Ultralow-dose X-ray imaging enabled by vertically homogeneous perovskite films
Zhiqiang Liu, Jincong Pang, Ziling Zhou, Hao Chen, Qinghao Ling, Chenxing Li, Yuanpeng Shi, Zhuangzhuang Yang, Ling Xu, Zhiping Zheng, Zhen Li, Jiang Tang, Xiaoping Ouyang, Guangda NiuAbstract
Artificial intelligence (AI) is rapidly pushing imaging and sensing toward automated, quantitative decision-making, heightening the demand for reliable low-photon-flux detection and imaging across infrared through X-ray regimes, yet developing detectors that truly operate effectively at ultralow photon fluxes has been a challenge. As a canonical instance, low-dose X-ray imaging operates under intrinsically sparse photon statistics, where Poisson fluctuations along the absorption depth couple to vertical transport non-uniformity and are statistically amplified at ultralow dose.
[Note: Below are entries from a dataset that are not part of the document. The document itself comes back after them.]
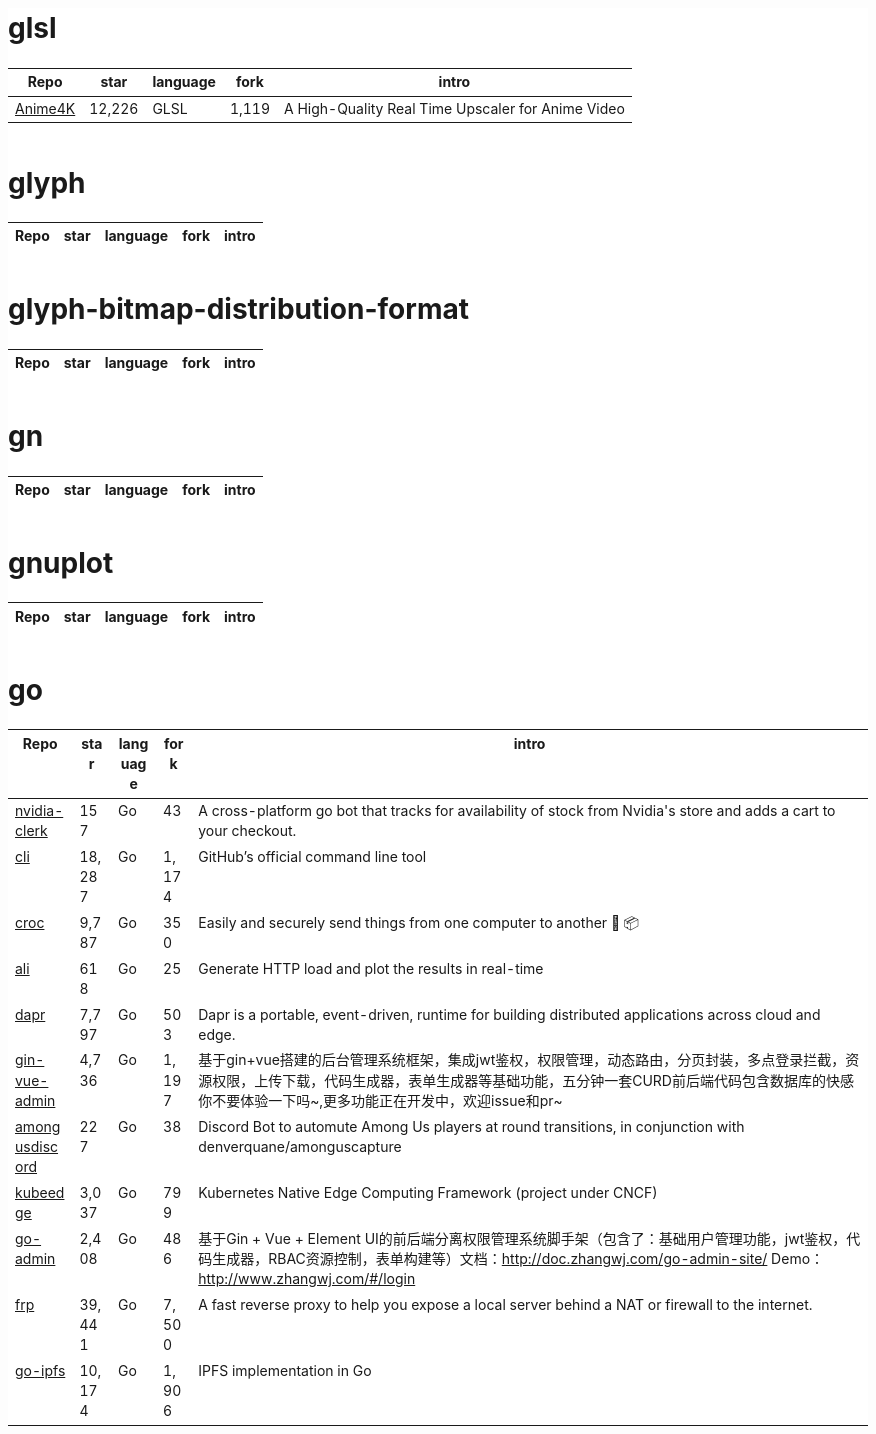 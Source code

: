 
# glsl

Repo|star|language|fork|intro
-|-|-|-|-
[Anime4K](https://github.com/bloc97/Anime4K)|12,226|GLSL|1,119|A High-Quality Real Time Upscaler for Anime Video


# glyph

Repo|star|language|fork|intro
-|-|-|-|-



# glyph-bitmap-distribution-format

Repo|star|language|fork|intro
-|-|-|-|-



# gn

Repo|star|language|fork|intro
-|-|-|-|-



# gnuplot

Repo|star|language|fork|intro
-|-|-|-|-



# go

Repo|star|language|fork|intro
-|-|-|-|-
[nvidia-clerk](https://github.com/ianmarmour/nvidia-clerk)|157|Go|43|A cross-platform go bot that tracks for availability of stock from Nvidia's store and adds a cart to your checkout.
[cli](https://github.com/cli/cli)|18,287|Go|1,174|GitHub’s official command line tool
[croc](https://github.com/schollz/croc)|9,787|Go|350|Easily and securely send things from one computer to another 🐊 📦
[ali](https://github.com/nakabonne/ali)|618|Go|25|Generate HTTP load and plot the results in real-time
[dapr](https://github.com/dapr/dapr)|7,797|Go|503|Dapr is a portable, event-driven, runtime for building distributed applications across cloud and edge.
[gin-vue-admin](https://github.com/flipped-aurora/gin-vue-admin)|4,736|Go|1,197|基于gin+vue搭建的后台管理系统框架，集成jwt鉴权，权限管理，动态路由，分页封装，多点登录拦截，资源权限，上传下载，代码生成器，表单生成器等基础功能，五分钟一套CURD前后端代码包含数据库的快感你不要体验一下吗~,更多功能正在开发中，欢迎issue和pr~
[amongusdiscord](https://github.com/denverquane/amongusdiscord)|227|Go|38|Discord Bot to automute Among Us players at round transitions, in conjunction with denverquane/amonguscapture
[kubeedge](https://github.com/kubeedge/kubeedge)|3,037|Go|799|Kubernetes Native Edge Computing Framework (project under CNCF)
[go-admin](https://github.com/wenjianzhang/go-admin)|2,408|Go|486|基于Gin + Vue + Element UI的前后端分离权限管理系统脚手架（包含了：基础用户管理功能，jwt鉴权，代码生成器，RBAC资源控制，表单构建等）文档：http://doc.zhangwj.com/go-admin-site/ Demo： http://www.zhangwj.com/#/login
[frp](https://github.com/fatedier/frp)|39,441|Go|7,500|A fast reverse proxy to help you expose a local server behind a NAT or firewall to the internet.
[go-ipfs](https://github.com/ipfs/go-ipfs)|10,174|Go|1,906|IPFS implementation in Go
Here we elucidate this materials-to-electronics bottleneck and develop a new liquid-phase growth and annealing (LPGA) strategy that eliminates thermal and mass-transport instabilities in conventional methods during crystallization, yielding perovskite films with exceptional vertical uniformity. This enables depth-independent charge collection, significantly reducing stochastic fluctuations in the readout and achieving a ten-fold reduction in image noise. In imaging applications, our detectors deliver high-quality X-ray imaging at an ultralow effective per-pixel integration dose of 40.6 nGyair, setting a new benchmark for safe, high-quality clinical imaging.